1. Michael Faraday was mostly self-educated.

In Faraday's boyhood home, money was always tight. His father James was a sickly blacksmith who struggled to support his wife and four children in one of London's poorer outskirts. At age 13, Michael Faraday started helping the family make ends meet. Bookseller George Ribeau (sometimes spelled Riebau) took him on as an errand boy in 1804, delivering and recovering loaned-out newspapers.

Shortly after Faraday's 14th birthday, Ribeau offered him a free apprenticeship. Over the next seven years, Faraday mastered the trade of bookbinding. After hours, Faraday remained in Ribeau's store, reading many of the same volumes he'd bound together.

Like most boys of the lower classes, Faraday's formal schooling was limited. Between those bookshelves, however, he taught himself chemistry, physics, and a mysterious force called "electricity."

2. A 300-page notebook launched Michael Faraday’s scientific career.

Sir Humphry Davy left a huge mark on science. In the year 1808 alone, he discovered no fewer than five elements, including calcium and boron. Davy's lectures at the Royal Institution consistently drew huge crowds.

Twenty-year-old Faraday attended four of these presentations in 1812, having received tickets from a customer. As Davy spoke, Faraday jotted down detailed notes, which he then compiled and bound into a little book. Faraday sent his 300-page transcript to Davy. Duly impressed, the seasoned scientist eventually hired him as a lab assistant. Later in life, Davy was asked to name the greatest discovery he'd ever made. His answer: "Michael Faraday."

Tension would nevertheless erupt between mentor and protégé. As Faraday's accomplishments began to eclipse his own, Davy accused the younger man of plagiarizing another scientist's work (this rumor was discredited) and tried to block his admission to the Royal Society.

3. If it weren’t for Michael Faraday, we might not have electric power.

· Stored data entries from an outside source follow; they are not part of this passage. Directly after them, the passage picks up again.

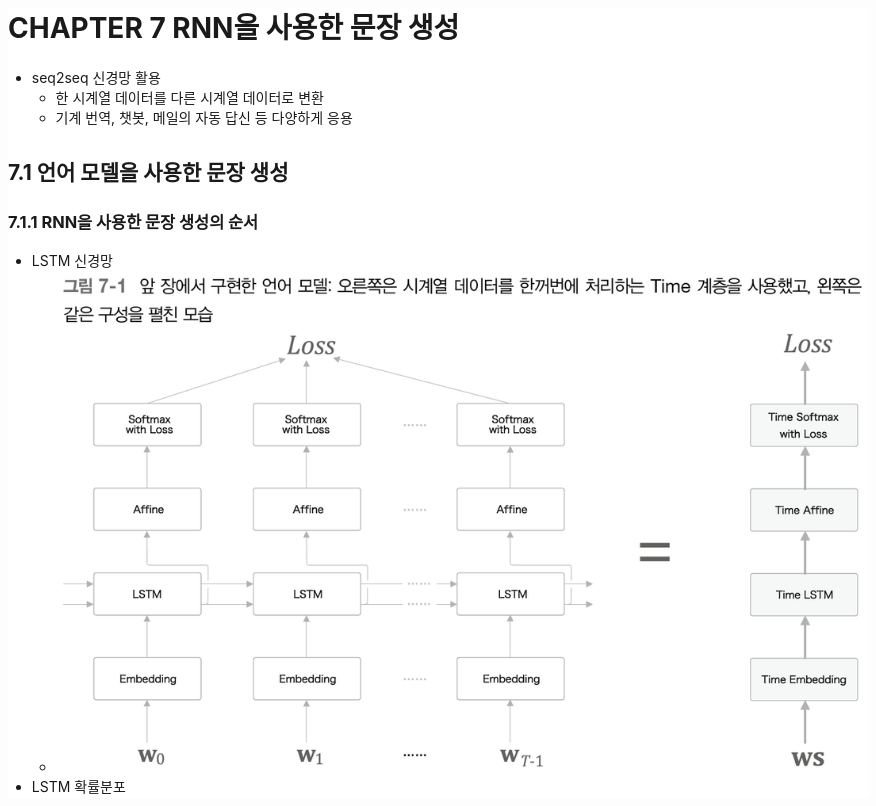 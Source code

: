 # CHAPTER 7 RNN을 사용한 문장 생성
* seq2seq 신경망 활용
  * 한 시계열 데이터를 다른 시계열 데이터로 변환
  * 기계 번역, 챗봇, 메일의 자동 답신 등 다양하게 응용

## 7.1 언어 모델을 사용한 문장 생성
### 7.1.1 RNN을 사용한 문장 생성의 순서
* LSTM 신경망
  * ![LSTM 신경망](images/fig%207-1.png)
* LSTM 확률분포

On September 3, 1821, Faraday built a device that ushered technology into the modern era. One year earlier, Danish physicist Hans Christian Ørsted had demonstrated that when an electric current flows through a wire, a magnetic field is created around it. Faraday capitalized on this revelation. Inside the Royal Institution basement, he began a groundbreaking experiment by placing a magnet in the bottom of a mercury-filled glass container. Dangling overhead was a wire, which Faraday connected to a battery. Once an electric current was conducted through the wire, it began rotating around the magnet.

Faraday had just built the world's first electric motor. How could he possibly top himself? By building the world's first electric generator. His first experiment comprised a simple ring of wires and cotton through which he passed a magnet. By doing so, he found that a current was generated. Most electricity is still made using the same principles.

4. Michael Faraday invented the rubber balloon.

By today's balloon standards, his early models look shabby. Faraday's balloons, made from pressing two sheets of rubber together, were used to contain hydrogen during his experiments. Faraday created his first in 1824 and was quick to praise the bag's “considerable ascending power.” Toy manufacturers started distributing these the following year.

5. You can thank Michael Faraday for your refrigerator.

In 1823, Faraday sealed a sample of chlorine hydrate inside a V-shaped tube. As he heated one end and cooled the other simultaneously, the scientist noticed that a yellow liquid was starting to form. He broke open the tube, which triggered a violent explosion of glass shards. Faraday, uninjured, detected a strong scent of chlorine in the air.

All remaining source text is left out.